Work required: Below are records; transcribe each one exactly.
═══ Provided records ═══
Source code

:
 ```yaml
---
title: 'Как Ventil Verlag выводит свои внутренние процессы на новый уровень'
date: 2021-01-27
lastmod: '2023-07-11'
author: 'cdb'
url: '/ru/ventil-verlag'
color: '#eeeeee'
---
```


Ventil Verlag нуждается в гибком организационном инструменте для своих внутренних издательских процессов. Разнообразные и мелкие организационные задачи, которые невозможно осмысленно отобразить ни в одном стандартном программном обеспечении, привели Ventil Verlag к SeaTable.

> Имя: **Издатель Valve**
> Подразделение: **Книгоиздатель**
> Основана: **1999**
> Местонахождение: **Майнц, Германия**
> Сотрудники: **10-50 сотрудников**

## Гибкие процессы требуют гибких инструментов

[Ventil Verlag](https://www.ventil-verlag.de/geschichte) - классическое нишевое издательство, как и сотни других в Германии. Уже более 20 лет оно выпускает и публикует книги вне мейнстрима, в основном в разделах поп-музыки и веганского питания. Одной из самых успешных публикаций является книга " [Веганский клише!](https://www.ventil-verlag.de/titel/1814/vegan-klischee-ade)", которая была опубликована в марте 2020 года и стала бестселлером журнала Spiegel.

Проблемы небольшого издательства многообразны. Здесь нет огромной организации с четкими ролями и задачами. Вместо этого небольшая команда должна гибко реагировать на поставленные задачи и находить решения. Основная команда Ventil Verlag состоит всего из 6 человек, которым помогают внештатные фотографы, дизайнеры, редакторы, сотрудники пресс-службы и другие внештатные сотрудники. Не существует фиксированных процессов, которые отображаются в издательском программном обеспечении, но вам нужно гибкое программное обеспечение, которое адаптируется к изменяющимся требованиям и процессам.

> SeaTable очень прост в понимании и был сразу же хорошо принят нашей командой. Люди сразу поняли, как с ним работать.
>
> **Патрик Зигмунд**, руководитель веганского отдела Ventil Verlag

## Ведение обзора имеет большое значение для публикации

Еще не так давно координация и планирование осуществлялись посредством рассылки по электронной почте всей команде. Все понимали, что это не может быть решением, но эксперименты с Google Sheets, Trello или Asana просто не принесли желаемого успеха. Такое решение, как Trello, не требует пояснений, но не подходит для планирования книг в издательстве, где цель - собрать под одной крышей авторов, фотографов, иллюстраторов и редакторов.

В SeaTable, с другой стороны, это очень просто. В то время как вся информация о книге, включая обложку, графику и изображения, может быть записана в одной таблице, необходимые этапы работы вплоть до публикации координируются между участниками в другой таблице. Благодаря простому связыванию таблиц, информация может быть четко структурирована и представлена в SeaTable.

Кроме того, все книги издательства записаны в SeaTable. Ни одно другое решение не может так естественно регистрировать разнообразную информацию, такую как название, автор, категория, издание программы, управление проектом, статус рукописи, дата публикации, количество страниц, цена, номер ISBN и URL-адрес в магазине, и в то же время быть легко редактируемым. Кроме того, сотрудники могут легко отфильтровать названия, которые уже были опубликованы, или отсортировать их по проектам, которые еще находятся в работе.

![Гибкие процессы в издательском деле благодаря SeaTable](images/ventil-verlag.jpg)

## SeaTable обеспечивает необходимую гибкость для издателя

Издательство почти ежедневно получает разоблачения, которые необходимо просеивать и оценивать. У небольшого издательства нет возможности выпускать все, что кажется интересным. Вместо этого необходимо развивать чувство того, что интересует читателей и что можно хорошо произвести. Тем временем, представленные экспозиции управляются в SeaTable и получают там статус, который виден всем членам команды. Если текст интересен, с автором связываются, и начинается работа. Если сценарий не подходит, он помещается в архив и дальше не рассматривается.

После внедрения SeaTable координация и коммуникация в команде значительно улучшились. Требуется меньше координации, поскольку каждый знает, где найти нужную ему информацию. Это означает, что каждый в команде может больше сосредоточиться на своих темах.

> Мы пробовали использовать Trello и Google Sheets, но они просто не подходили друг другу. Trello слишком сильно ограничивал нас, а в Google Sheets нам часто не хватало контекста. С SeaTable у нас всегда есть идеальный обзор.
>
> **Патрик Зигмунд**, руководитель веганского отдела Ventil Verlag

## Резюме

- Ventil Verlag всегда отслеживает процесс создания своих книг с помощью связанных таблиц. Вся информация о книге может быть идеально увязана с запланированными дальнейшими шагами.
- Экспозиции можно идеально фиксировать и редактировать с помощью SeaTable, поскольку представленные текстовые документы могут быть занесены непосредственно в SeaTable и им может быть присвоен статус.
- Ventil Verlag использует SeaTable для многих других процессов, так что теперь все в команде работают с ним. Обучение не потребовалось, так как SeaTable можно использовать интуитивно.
═══
The answer:
Source code

:
 ```yaml
---
title: 'Как Ventil Verlag выводит свои внутренние процессы на новый уровень'
date: 2021-01-27
lastmod: '2023-07-11'
author: 'cdb'
url: '/ru/ventil-verlag'
color: '#eeeeee'
---
```


Ventil Verlag нуждается в гибком организационном инструменте для своих внутренних издательских процессов. Разнообразные и мелкие организационные задачи, которые невозможно осмысленно отобразить ни в одном стандартном программном обеспечении, привели Ventil Verlag к SeaTable.

> Имя: **Издатель Valve**
> Подразделение: **Книгоиздатель**
> Основана: **1999**
> Местонахождение: **Майнц, Германия**
> Сотрудники: **10-50 сотрудников**

## Гибкие процессы требуют гибких инструментов

[Ventil Verlag](https://www.ventil-verlag.de/geschichte) - классическое нишевое издательство, как и сотни других в Германии. Уже более 20 лет оно выпускает и публикует книги вне мейнстрима, в основном в разделах поп-музыки и веганского питания. Одной из самых успешных публикаций является книга " [Веганский клише!](https://www.ventil-verlag.de/titel/1814/vegan-klischee-ade)", которая была опубликована в марте 2020 года и стала бестселлером журнала Spiegel.

Проблемы небольшого издательства многообразны. Здесь нет огромной организации с четкими ролями и задачами. Вместо этого небольшая команда должна гибко реагировать на поставленные задачи и находить решения. Основная команда Ventil Verlag состоит всего из 6 человек, которым помогают внештатные фотографы, дизайнеры, редакторы, сотрудники пресс-службы и другие внештатные сотрудники. Не существует фиксированных процессов, которые отображаются в издательском программном обеспечении, но вам нужно гибкое программное обеспечение, которое адаптируется к изменяющимся требованиям и процессам.

> SeaTable очень прост в понимании и был сразу же хорошо принят нашей командой. Люди сразу поняли, как с ним работать.
>
> **Патрик Зигмунд**, руководитель веганского отдела Ventil Verlag

## Ведение обзора имеет большое значение для публикации

Еще не так давно координация и планирование осуществлялись посредством рассылки по электронной почте всей команде. Все понимали, что это не может быть решением, но эксперименты с Google Sheets, Trello или Asana просто не принесли желаемого успеха. Такое решение, как Trello, не требует пояснений, но не подходит для планирования книг в издательстве, где цель - собрать под одной крышей авторов, фотографов, иллюстраторов и редакторов.

В SeaTable, с другой стороны, это очень просто. В то время как вся информация о книге, включая обложку, графику и изображения, может быть записана в одной таблице, необходимые этапы работы вплоть до публикации координируются между участниками в другой таблице. Благодаря простому связыванию таблиц, информация может быть четко структурирована и представлена в SeaTable.

Кроме того, все книги издательства записаны в SeaTable. Ни одно другое решение не может так естественно регистрировать разнообразную информацию, такую как название, автор, категория, издание программы, управление проектом, статус рукописи, дата публикации, количество страниц, цена, номер ISBN и URL-адрес в магазине, и в то же время быть легко редактируемым. Кроме того, сотрудники могут легко отфильтровать названия, которые уже были опубликованы, или отсортировать их по проектам, которые еще находятся в работе.

![Гибкие процессы в издательском деле благодаря SeaTable](images/ventil-verlag.jpg)

## SeaTable обеспечивает необходимую гибкость для издателя

Издательство почти ежедневно получает разоблачения, которые необходимо просеивать и оценивать. У небольшого издательства нет возможности выпускать все, что кажется интересным. Вместо этого необходимо развивать чувство того, что интересует читателей и что можно хорошо произвести. Тем временем, представленные экспозиции управляются в SeaTable и получают там статус, который виден всем членам команды. Если текст интересен, с автором связываются, и начинается работа. Если сценарий не подходит, он помещается в архив и дальше не рассматривается.

После внедрения SeaTable координация и коммуникация в команде значительно улучшились. Требуется меньше координации, поскольку каждый знает, где найти нужную ему информацию. Это означает, что каждый в команде может больше сосредоточиться на своих темах.

> Мы пробовали использовать Trello и Google Sheets, но они просто не подходили друг другу. Trello слишком сильно ограничивал нас, а в Google Sheets нам часто не хватало контекста. С SeaTable у нас всегда есть идеальный обзор.
>
> **Патрик Зигмунд**, руководитель веганского отдела Ventil Verlag

## Резюме

- Ventil Verlag всегда отслеживает процесс создания своих книг с помощью связанных таблиц. Вся информация о книге может быть идеально увязана с запланированными дальнейшими шагами.
- Экспозиции можно идеально фиксировать и редактировать с помощью SeaTable, поскольку представленные текстовые документы могут быть занесены непосредственно в SeaTable и им может быть присвоен статус.
- Ventil Verlag использует SeaTable для многих других процессов, так что теперь все в команде работают с ним. Обучение не потребовалось, так как SeaTable можно использовать интуитивно.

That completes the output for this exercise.